Может быть, оттуда, с той поры, мальчик нес в себе тяжкий груз — предчувствие несчастья!

Да нет же, какая чепуха! Напротив, всю сознательную жизнь мальчик, уже став зрелым, пожилым, старым, чувствовал другое — он был очень удачлив. Но до каких же пор мальчик будет оставаться безымянным? Назовем его для удобства Петей — и дело с концом.

Три семейных предания сопровождали Петю всю жизнь.

Где-то на даче он увидел у маленькой девочки яркий зонтик с красными и голубыми цветочками. Это было не то в Славянске, не то в Святых горах. Стоял август, жара. На две недельки к ним в гости прикатил из-под душного, закоптелого Лисичанска, где он уже занимал должность управляющего чугунолитейным заводом, папа. (Как тогда называлось время отпусков? Вакации?) Сам хозяин согласился его заменить в заводской конторе.

Петя увидел этот цветной зонтик, это небывалое воплощение красоты, которым щеголяла маленькая девочка. Нужды в зонтике не было никакой, потому что Пете не требовалось защищать свое конопатое личико от загара. Тем не менее он почувствовал, что свет ему не мил без такого зонтика. И это чувство было до того страстным, безудержным, настойчивым, несбыточным, что Петя уселся в пыли на проезжей части улицы и заявил, что хочет такой зонтик.

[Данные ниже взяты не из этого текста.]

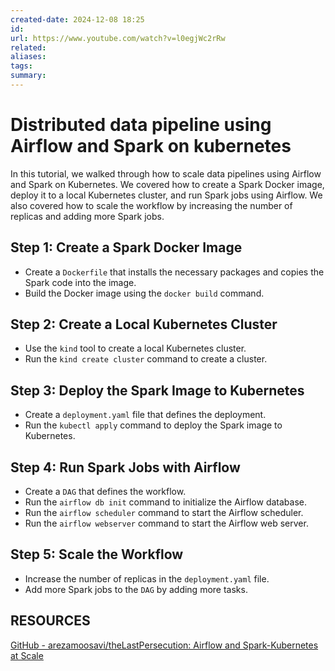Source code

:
 ```yaml
---
created-date: 2024-12-08 18:25
id: 
url: https://www.youtube.com/watch?v=l0egjWc2rRw
related: 
aliases: 
tags: 
summary:
---
```



# Distributed data pipeline using Airflow and Spark on kubernetes

In this tutorial, we walked through how to scale data pipelines using Airflow and Spark on Kubernetes. We covered how to create a Spark Docker image, deploy it to a local Kubernetes cluster, and run Spark jobs using Airflow. We also covered how to scale the workflow by increasing the number of replicas and adding more Spark jobs.

## Step 1: Create a Spark Docker Image

- Create a `Dockerfile` that installs the necessary packages and copies the Spark code into the image.
- Build the Docker image using the `docker build` command.

## Step 2: Create a Local Kubernetes Cluster

- Use the `kind` tool to create a local Kubernetes cluster.
- Run the `kind create cluster` command to create a cluster.

## Step 3: Deploy the Spark Image to Kubernetes

- Create a `deployment.yaml` file that defines the deployment.
- Run the `kubectl apply` command to deploy the Spark image to Kubernetes.

## Step 4: Run Spark Jobs with Airflow

- Create a `DAG` that defines the workflow.
- Run the `airflow db init` command to initialize the Airflow database.
- Run the `airflow scheduler` command to start the Airflow scheduler.
- Run the `airflow webserver` command to start the Airflow web server.

## Step 5: Scale the Workflow

- Increase the number of replicas in the `deployment.yaml` file.
- Add more Spark jobs to the `DAG` by adding more tasks.


## RESOURCES
[GitHub - arezamoosavi/theLastPersecution: Airflow and Spark-Kubernetes at Scale](https://github.com/arezamoosavi/theLastPersecution)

Сперва его тихо уговаривали не капризничать и поднимали за руку, так как не пристало ребенку из приличной семьи рассиживаться в пыли посредине улицы, — это мама. Папа, привыкший руководствоваться мужской логикой, говорил, что в зонтике нет никакой нужды, потому что день великолепный и дождя не предвидится. Потом оба они говорили, что вообще зонтик не подходит мальчику, ими пользуются только девочки. Но разве словами когда-нибудь удавалось подавить безудержную страсть? Тем более зонтики продавались рядом на улице, в магазине игрушек. И Петя опять опустился на мостовую и заорал благим матом:

— Я не можу жить без зонтика!

Нетерпеливый, как и все мужчины, молодой папа ловко поднял Петю в воздух и на весу, не прикладывая к коленям, старательно отшлепал. В такой противоестественной позе Петю отшлепали впервые, а может быть, его и вообще шлепали впервые, он был удивлен и даже не сразу понял, что происходит. А когда понял, то заорал пуще прежнего. «Я не можу жить без зонтика!» — ревело и рыдало над сонной улицей курортного городка — не то Славянска, не то Святых гор.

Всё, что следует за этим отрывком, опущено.